Wednesday, July 08, 2009


Study for "Pascoal-e."


Blind man and study for "Sherbert Shoes."


Digression and resuscitating digression.


More young men and study for "Ice Pick."


Samora Machel.
Study for "A Mother with a Big Heart and Wants to Be Loved"

The end of another sketch book. Falling in so many ways.

Chase and I went to Barada to visit our amazing friend Cameron.


Gabriel and Mafalda.


Chase enjoying hard sand.


Then, getting aggressive with Capoeira.


More Brazilian dance-fighting.


Cameron brought it home.


Then I prepared for battle.


With my arch-nemesis and fellow super-volunteer, Chase.


Poo-shaw!


Fwi-tuh!


To say the least, Bin Patraak had a good time at the beach.


He is not a pimp, he is a fairy (t-shirt coming soon).


Leaving Barada.


Have I mentioned Mozambique has amazing beaches?


Mozambique's three best modes of transportation.


A weathered group of adventurers.


While I was gone, some Canadians took charge of my Art Group.


The same wonderful Canadians donated cameras to my art club.


And taught them to take amazing pictures.


And how to be mimes.


And the students took pictures of their culture.

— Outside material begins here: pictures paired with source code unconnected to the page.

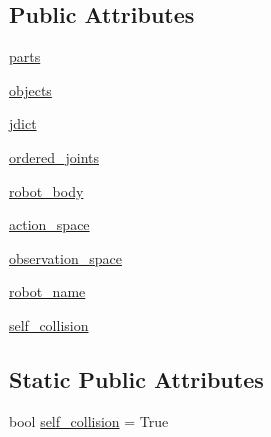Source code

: \subsection*{Public Attributes}
\begin{DoxyCompactItemize}
\item 
\hyperlink{classpybullet-gym_1_1pybulletgym_1_1envs_1_1roboschool_1_1robots_1_1robot__bases_1_1_xml_based_robot_a2491b7eec86e9cd426047c4077561c48}{parts}
\item 
\hyperlink{classpybullet-gym_1_1pybulletgym_1_1envs_1_1roboschool_1_1robots_1_1robot__bases_1_1_xml_based_robot_a428a2aea133de4c5a2a55b2a2444ca21}{objects}
\item 
\hyperlink{classpybullet-gym_1_1pybulletgym_1_1envs_1_1roboschool_1_1robots_1_1robot__bases_1_1_xml_based_robot_a1f70bcc9f587d513c939a408a29d9f0e}{jdict}
\item 
\hyperlink{classpybullet-gym_1_1pybulletgym_1_1envs_1_1roboschool_1_1robots_1_1robot__bases_1_1_xml_based_robot_a1d3338143057849f1f760ce94a5976c0}{ordered\+\_\+joints}
\item 
\hyperlink{classpybullet-gym_1_1pybulletgym_1_1envs_1_1roboschool_1_1robots_1_1robot__bases_1_1_xml_based_robot_a99b7a7b654950adffa9dc38daa523b58}{robot\+\_\+body}
\item 
\hyperlink{classpybullet-gym_1_1pybulletgym_1_1envs_1_1roboschool_1_1robots_1_1robot__bases_1_1_xml_based_robot_a750c9a8aec0030cc9ed278fbcea18d37}{action\+\_\+space}
\item 
\hyperlink{classpybullet-gym_1_1pybulletgym_1_1envs_1_1roboschool_1_1robots_1_1robot__bases_1_1_xml_based_robot_a3179d41c6af31fdc7bedb3a4a1081a2a}{observation\+\_\+space}
\item 
\hyperlink{classpybullet-gym_1_1pybulletgym_1_1envs_1_1roboschool_1_1robots_1_1robot__bases_1_1_xml_based_robot_a27a9dfbfbfd4f3478cc4ea4ace80af97}{robot\+\_\+name}
\item 
\hyperlink{classpybullet-gym_1_1pybulletgym_1_1envs_1_1roboschool_1_1robots_1_1robot__bases_1_1_xml_based_robot_ac7498096e02a63a2532196028e673bff}{self\+\_\+collision}
\end{DoxyCompactItemize}
\subsection*{Static Public Attributes}
\begin{DoxyCompactItemize}
\item 
bool \hyperlink{classpybullet-gym_1_1pybulletgym_1_1envs_1_1roboschool_1_1robots_1_1robot__bases_1_1_xml_based_robot_ab6ba95cc9efcb674bb70711d09755b02}{self\+\_\+collision} = True
\end{DoxyCompactItemize}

Emphasizing newly learned techniques.


Like perspective.


And the close-up.


And, the rule of thirds.


Thank you Canada.


The Canadians also donated art supplies.


Some students were bewildered.


Others, enthralled.


Some really knew how to pose.


Others were more candid.


The supplies will help my last trimester JOMA Fine Arts Club fantastic.


My student is holding a sign that says "Thanks Canadians."

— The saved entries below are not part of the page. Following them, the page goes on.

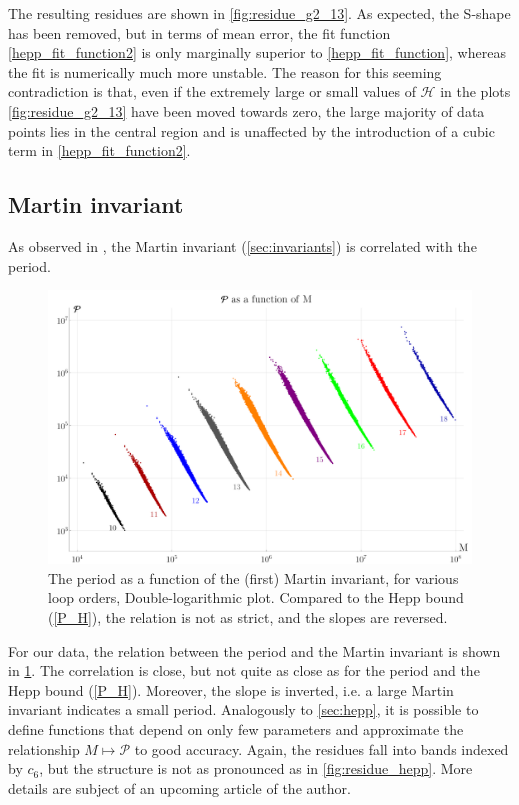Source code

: \documentclass[12pt,a4paper]{article}
\newcommand{\period}{\mathcal P}
\renewcommand{\|}{\rule[-0.4ex]{0.2ex}{1.2em}}
\begin{document}
The resulting residues are shown in \cref{fig:residue_g2_13}. As expected, the S-shape has been removed, but in terms of mean error, the fit function \cref{hepp_fit_function2} is only marginally superior to \cref{hepp_fit_function}, whereas the fit is numerically much more unstable. The reason for this seeming contradiction is that, even if the extremely large or small values of $\mathcal H$ in the plots \cref{fig:residue_g2_13} have been moved towards zero, the large majority of data points lies in the central region and is unaffected by the introduction of a cubic term in \cref{hepp_fit_function2}.



\subsection{Martin invariant}\label{sec:martin}

As observed in \cite{panzer_feynman_2023}, the  Martin invariant (\cref{sec:invariants}) is correlated with the period.

\begin{figure}[h]
	\centering
	\includegraphics[width=.85\linewidth]{P_M}
	\caption{The period as a function of the (first) Martin invariant, for various loop orders, Double-logarithmic plot.  Compared to the Hepp bound  (\cref{P_H}), the relation is not as strict, and the slopes are reversed.  }
	\label{P_M}
\end{figure}

For our data, the relation between the period and the Martin invariant is shown in \cref{P_M}. 
The correlation is close, but not quite as close as for the period and the Hepp bound (\cref{P_H}). Moreover, the slope is inverted, i.e. a large Martin invariant indicates a small period. Analogously to \cref{sec:hepp}, it is possible to define functions that depend on only few parameters and approximate the relationship $M \mapsto \period$ to good accuracy. Again, the residues fall into bands indexed by $c_6$, but the structure is not as pronounced as in \cref{fig:residue_hepp}. More details are subject of an upcoming article of the author. 
\end{document}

I can't help to find this highly amusing. This is my school. That is a lawnmower.


video

June was good, good, good. Massinga hosted, and is still hosting, a gang of Canadians who are bringing a bit of white to the world of Mozambique. These arm carrying med-student, doctors, actors, artists, highschool students and friends have helped me, and my colleagues, give drawing, watercolor, and photo seminars, geography lessons on Canada, and biology lessons on heriditary and non-hereditary diseases. Also, they showed Mozambicans how to, once again, lose at hockey, they made delicious breakfast for dinner, and donated a plethora of art supplies, incluiding digital cameras, high quality paints and paper, and maps of canada, to the Fine Art Club of Massinga. Coincidentally another Canadian, sent more art-related books and supplies to help amp up the resources at the Peace Corps Library and Creative Center of Massinga. So, thank you Canada. As the United States of America's delegate of Massinga, I would like to say that you are great and, despite any rumors, we love you like a sibling.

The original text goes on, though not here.